I demanded my shit back, right then and there. My blanket, the CD I gave him, a lighter I gave him---> (petty, but hey, I was pissed. I didn't want anything that was assosciated with me with him) I threw a condom wrapper at his face and told him to keep the memory, because I wouldn't. (p.s. i'd like to believe that when you're with the wrong person, they are a terrible lay. at least, to you, because you're not supposed to be with be with them and sex is meant to be respected as it is a spirtual, honest connection. (you call it naiveness, i call it optimism)

About 2 months go by without any contact. I was getting better, getting focused. But, still I hurt. It started to fade with time, but slowly.

He called me while I was on the highway, driving to a Speech and Debate tournament. I answered and we talked for a half an hour. We were pleasant, conversational. I cried in the hotel room that night. My mom said it was too soon. I said, I know.

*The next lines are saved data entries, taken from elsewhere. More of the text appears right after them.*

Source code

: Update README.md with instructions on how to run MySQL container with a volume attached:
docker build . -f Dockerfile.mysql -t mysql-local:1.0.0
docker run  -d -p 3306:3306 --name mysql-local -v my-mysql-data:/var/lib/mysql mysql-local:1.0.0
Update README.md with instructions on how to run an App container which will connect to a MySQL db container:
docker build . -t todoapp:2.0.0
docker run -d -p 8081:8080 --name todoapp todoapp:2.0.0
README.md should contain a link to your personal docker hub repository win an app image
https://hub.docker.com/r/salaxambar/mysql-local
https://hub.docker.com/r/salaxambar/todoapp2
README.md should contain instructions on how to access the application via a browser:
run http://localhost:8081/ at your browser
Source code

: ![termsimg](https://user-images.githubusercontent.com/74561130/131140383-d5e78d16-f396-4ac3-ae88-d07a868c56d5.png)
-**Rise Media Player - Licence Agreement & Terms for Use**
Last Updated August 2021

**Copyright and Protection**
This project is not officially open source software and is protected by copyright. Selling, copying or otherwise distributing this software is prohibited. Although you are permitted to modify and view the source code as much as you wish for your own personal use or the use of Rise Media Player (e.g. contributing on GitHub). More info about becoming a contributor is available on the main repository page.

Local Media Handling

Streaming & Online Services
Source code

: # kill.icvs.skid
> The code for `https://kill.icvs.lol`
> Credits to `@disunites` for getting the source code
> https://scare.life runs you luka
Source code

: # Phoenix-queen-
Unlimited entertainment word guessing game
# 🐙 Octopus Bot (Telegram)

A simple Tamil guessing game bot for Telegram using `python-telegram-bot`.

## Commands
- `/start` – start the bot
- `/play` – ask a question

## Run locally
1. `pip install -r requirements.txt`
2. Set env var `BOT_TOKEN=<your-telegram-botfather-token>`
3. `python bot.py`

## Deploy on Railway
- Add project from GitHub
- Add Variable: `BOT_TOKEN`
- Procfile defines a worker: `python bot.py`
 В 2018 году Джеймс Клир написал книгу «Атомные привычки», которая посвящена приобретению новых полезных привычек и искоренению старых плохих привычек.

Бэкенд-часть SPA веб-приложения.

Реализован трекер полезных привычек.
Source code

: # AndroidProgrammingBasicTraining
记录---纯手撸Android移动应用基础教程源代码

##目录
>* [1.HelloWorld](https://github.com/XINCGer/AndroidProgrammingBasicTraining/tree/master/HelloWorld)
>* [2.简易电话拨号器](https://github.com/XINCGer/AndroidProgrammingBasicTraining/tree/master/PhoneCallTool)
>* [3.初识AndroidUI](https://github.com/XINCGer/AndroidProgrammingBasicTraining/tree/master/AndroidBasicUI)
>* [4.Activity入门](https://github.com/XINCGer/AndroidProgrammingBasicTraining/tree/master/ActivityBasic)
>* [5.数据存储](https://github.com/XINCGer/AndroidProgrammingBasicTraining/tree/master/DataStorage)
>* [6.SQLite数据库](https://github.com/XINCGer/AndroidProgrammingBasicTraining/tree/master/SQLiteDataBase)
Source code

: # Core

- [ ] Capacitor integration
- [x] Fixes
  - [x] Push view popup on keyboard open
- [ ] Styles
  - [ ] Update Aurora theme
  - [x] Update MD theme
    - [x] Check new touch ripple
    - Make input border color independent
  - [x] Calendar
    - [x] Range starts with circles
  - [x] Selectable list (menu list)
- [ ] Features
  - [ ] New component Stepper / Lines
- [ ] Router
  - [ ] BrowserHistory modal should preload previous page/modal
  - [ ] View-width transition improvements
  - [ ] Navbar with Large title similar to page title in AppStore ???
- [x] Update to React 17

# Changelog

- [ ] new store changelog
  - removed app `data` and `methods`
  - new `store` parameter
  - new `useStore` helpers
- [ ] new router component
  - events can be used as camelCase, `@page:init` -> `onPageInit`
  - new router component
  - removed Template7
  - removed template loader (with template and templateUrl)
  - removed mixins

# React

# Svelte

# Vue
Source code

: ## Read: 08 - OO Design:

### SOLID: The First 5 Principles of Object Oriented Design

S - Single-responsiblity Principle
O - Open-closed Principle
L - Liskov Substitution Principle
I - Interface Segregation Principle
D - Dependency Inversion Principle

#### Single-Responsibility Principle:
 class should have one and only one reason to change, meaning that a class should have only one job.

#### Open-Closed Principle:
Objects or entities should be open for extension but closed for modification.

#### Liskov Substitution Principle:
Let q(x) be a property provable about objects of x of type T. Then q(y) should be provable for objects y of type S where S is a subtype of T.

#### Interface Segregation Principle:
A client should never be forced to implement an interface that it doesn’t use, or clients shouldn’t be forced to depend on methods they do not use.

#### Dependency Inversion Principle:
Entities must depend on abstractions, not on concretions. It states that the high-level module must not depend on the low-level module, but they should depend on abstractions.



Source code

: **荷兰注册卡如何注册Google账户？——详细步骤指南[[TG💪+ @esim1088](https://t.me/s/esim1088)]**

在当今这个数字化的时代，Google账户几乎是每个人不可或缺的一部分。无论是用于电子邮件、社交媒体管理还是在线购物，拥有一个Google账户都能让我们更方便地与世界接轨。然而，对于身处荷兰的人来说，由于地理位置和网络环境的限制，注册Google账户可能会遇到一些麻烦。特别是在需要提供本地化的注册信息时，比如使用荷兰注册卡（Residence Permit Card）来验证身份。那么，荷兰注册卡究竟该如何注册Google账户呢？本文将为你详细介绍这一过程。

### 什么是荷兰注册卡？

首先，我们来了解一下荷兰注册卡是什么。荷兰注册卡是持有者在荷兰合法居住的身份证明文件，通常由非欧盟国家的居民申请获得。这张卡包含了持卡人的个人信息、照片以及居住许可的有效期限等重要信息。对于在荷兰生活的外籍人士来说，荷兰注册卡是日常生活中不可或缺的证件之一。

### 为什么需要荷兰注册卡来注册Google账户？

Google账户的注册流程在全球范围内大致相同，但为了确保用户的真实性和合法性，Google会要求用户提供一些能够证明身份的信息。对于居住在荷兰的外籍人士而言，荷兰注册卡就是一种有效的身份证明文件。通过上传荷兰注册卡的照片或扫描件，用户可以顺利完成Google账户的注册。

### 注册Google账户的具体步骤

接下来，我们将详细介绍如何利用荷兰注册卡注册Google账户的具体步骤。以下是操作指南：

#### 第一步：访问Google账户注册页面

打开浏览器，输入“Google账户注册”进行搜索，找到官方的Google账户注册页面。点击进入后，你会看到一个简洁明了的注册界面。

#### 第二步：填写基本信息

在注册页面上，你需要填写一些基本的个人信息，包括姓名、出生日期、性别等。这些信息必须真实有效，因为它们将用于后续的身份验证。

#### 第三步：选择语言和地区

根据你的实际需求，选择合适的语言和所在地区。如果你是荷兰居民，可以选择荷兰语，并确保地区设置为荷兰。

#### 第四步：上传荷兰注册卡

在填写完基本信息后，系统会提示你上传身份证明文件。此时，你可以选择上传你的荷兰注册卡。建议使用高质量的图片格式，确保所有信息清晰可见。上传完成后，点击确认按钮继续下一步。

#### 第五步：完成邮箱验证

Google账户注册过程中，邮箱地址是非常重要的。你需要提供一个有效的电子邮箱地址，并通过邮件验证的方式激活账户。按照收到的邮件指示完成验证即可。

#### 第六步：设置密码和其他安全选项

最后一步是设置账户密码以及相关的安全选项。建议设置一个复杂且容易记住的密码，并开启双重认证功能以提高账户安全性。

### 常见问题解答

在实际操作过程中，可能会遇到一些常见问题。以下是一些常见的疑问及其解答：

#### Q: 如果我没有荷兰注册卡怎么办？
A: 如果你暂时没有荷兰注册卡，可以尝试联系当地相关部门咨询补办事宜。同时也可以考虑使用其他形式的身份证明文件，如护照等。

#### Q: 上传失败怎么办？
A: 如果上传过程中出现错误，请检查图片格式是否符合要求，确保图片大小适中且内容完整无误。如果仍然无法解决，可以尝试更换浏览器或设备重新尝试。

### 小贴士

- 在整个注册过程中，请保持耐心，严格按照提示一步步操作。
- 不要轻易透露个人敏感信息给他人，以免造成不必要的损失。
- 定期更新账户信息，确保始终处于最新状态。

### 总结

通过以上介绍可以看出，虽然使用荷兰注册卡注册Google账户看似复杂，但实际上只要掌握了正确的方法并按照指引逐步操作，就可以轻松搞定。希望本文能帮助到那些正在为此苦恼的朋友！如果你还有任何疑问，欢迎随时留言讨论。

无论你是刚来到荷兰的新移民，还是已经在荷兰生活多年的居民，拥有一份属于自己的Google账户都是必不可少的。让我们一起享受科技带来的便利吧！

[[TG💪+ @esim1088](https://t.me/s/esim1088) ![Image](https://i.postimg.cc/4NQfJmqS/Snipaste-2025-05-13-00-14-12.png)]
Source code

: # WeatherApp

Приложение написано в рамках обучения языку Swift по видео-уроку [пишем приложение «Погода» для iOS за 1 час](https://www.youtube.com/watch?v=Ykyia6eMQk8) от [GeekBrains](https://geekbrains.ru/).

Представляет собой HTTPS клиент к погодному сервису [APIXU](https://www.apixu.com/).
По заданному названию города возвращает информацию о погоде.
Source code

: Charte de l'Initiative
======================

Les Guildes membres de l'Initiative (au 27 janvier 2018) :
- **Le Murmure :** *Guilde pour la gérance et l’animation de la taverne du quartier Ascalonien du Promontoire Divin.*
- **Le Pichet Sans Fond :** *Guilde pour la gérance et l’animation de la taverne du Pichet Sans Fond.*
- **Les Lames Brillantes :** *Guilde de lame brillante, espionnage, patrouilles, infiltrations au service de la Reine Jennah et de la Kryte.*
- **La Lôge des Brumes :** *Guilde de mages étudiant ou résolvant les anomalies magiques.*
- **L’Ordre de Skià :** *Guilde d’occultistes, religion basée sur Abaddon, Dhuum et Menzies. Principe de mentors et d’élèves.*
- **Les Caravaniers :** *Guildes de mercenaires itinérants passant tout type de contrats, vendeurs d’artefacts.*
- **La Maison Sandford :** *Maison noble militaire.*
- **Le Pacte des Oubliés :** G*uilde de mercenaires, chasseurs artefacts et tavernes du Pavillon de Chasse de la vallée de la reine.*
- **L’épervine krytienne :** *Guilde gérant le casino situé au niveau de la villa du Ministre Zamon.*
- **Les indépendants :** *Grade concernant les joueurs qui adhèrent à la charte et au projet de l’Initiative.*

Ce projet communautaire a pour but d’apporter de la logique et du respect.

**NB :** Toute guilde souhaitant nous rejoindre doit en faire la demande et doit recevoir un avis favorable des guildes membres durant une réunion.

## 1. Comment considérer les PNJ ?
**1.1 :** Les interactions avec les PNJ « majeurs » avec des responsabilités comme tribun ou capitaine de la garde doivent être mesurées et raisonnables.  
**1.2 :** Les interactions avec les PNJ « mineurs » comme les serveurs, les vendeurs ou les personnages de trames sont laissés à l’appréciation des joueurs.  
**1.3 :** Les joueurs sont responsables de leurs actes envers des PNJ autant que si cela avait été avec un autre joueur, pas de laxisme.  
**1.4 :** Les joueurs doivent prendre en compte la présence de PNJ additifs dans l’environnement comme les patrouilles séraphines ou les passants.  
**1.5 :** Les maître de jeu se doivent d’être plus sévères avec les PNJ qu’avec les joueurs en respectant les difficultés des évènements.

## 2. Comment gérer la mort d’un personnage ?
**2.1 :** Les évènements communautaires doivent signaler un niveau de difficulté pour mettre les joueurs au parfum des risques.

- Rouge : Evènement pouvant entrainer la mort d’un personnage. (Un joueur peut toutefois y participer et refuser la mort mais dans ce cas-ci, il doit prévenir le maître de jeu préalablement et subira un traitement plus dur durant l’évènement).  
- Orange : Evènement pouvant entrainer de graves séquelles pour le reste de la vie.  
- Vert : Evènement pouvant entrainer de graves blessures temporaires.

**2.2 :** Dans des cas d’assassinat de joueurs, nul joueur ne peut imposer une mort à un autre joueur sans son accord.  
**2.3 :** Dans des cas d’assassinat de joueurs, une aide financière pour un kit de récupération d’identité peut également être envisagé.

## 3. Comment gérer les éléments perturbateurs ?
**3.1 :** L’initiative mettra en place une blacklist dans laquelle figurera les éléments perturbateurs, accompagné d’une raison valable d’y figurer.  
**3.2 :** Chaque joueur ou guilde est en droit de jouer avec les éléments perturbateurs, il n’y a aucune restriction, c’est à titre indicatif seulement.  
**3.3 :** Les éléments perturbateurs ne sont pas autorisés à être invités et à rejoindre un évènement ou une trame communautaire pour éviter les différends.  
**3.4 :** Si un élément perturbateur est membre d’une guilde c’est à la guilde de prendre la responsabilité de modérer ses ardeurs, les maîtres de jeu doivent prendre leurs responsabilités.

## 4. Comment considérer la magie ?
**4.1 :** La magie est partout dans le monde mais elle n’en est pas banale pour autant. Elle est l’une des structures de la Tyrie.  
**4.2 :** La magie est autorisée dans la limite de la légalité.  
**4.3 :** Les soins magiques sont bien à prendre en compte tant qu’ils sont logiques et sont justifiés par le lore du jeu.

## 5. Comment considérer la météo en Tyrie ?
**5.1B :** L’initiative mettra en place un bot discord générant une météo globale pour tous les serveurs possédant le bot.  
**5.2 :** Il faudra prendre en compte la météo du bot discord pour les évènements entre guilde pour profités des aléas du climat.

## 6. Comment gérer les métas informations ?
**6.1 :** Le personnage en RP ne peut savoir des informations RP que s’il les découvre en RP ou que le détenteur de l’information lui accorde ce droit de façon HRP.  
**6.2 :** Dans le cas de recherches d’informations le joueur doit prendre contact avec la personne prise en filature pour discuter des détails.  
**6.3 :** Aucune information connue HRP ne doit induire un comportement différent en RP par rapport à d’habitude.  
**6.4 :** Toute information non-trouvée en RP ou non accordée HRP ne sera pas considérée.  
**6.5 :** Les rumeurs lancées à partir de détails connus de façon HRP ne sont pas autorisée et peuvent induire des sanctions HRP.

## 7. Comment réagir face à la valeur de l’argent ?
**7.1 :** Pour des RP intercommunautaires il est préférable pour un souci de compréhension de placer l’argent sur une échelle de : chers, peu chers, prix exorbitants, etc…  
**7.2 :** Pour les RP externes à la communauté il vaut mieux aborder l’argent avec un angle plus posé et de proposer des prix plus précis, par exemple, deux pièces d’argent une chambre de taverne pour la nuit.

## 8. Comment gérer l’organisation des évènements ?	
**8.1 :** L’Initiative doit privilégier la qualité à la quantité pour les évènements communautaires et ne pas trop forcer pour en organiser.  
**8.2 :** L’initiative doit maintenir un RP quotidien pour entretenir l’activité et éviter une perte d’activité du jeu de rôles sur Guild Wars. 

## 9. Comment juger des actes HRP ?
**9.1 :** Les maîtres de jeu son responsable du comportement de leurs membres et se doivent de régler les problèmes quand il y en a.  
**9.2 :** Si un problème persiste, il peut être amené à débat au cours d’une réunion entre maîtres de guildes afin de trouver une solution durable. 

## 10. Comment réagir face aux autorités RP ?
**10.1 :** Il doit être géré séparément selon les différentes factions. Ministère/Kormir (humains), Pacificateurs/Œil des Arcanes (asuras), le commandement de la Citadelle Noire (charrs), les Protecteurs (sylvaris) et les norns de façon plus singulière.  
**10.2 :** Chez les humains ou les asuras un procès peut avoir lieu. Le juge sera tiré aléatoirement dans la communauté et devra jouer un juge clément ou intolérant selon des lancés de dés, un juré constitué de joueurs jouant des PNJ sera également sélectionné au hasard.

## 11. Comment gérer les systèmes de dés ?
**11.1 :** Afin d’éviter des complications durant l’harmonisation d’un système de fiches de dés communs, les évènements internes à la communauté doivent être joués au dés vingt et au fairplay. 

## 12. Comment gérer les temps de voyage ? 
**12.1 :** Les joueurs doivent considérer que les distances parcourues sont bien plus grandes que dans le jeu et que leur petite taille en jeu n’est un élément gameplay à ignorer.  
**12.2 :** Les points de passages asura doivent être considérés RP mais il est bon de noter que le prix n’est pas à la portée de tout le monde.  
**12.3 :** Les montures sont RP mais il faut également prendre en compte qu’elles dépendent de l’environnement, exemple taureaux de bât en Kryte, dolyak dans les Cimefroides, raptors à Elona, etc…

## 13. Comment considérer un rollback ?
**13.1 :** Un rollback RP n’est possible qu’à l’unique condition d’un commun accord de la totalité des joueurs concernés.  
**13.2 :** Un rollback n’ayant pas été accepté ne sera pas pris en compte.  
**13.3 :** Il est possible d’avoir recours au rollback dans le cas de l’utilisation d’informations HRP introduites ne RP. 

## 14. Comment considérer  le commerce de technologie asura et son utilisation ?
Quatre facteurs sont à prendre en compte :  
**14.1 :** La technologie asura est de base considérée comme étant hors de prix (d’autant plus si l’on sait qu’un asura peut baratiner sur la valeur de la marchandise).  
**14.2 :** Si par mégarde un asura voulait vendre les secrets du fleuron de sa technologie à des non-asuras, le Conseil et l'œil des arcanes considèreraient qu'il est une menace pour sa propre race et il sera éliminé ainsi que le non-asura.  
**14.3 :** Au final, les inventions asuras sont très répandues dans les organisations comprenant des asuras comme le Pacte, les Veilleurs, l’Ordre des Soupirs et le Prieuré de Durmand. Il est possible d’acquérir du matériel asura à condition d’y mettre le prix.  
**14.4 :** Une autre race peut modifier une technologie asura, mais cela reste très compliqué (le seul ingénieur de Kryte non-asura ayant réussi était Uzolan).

We started talking again. My graduation night, he tried to push me into another relationship. I said No. He pouted and voiced his emoness on Facebook. I can't believe I let this guy see me naked :( ugh! And then I consented, because neither he or myself wanted to be alone for the summer and blah blah blah. We were up and down. One minute, I love you and my feelings are getting stronger for you. The next, yeah we're probably going to break up before I leave for college but at least we acknowledge it and are comfortable with it. Then he'd push me away. I'd push him away. We were bored of each other. I broke up with him two weeks before I left for college and up until this past week talked to him on the phone a few times a week.

I'll say this happened Tues(?). We were talking on the phone and I was giving him advice, encouraging him, as usual.. when he tells me that he doesn't care what I have to say and that all the advice that everyone is telling him is just going through one ear and out the other. I told him that he was obviously looking for advice or at least a reaction to what he was bitching about otherwise he wouldn't always talk about it and that it was pointless for us to speak if he's not even listening. I hung up the phone and finally accepted the fact that I don't matter to him and that's okay. I didn't still talk to him because I had feelings for him. I talked to him because I wanted to help him and to have attention.

I haven't talked to him for days and it feels great. Honestly, I really wouldn't care to ever speak to him again. It's seriously gotten to the point where, the thought of communicating with him repulses me. I was just sick of his involvment in my life and my utter lack of self-respect 'n will power that kept me from ending it light years ago. It's like I've been chronically chewing gum for almost a year and finally got the chance to spit it out. Though, it left a bad taste, dating that rat bastard actually made me who I am today. I feel content and fulfilled and realize that I don't need anybody to feel whole or to feel wanted or to feel important. And above all else, I'm good enough.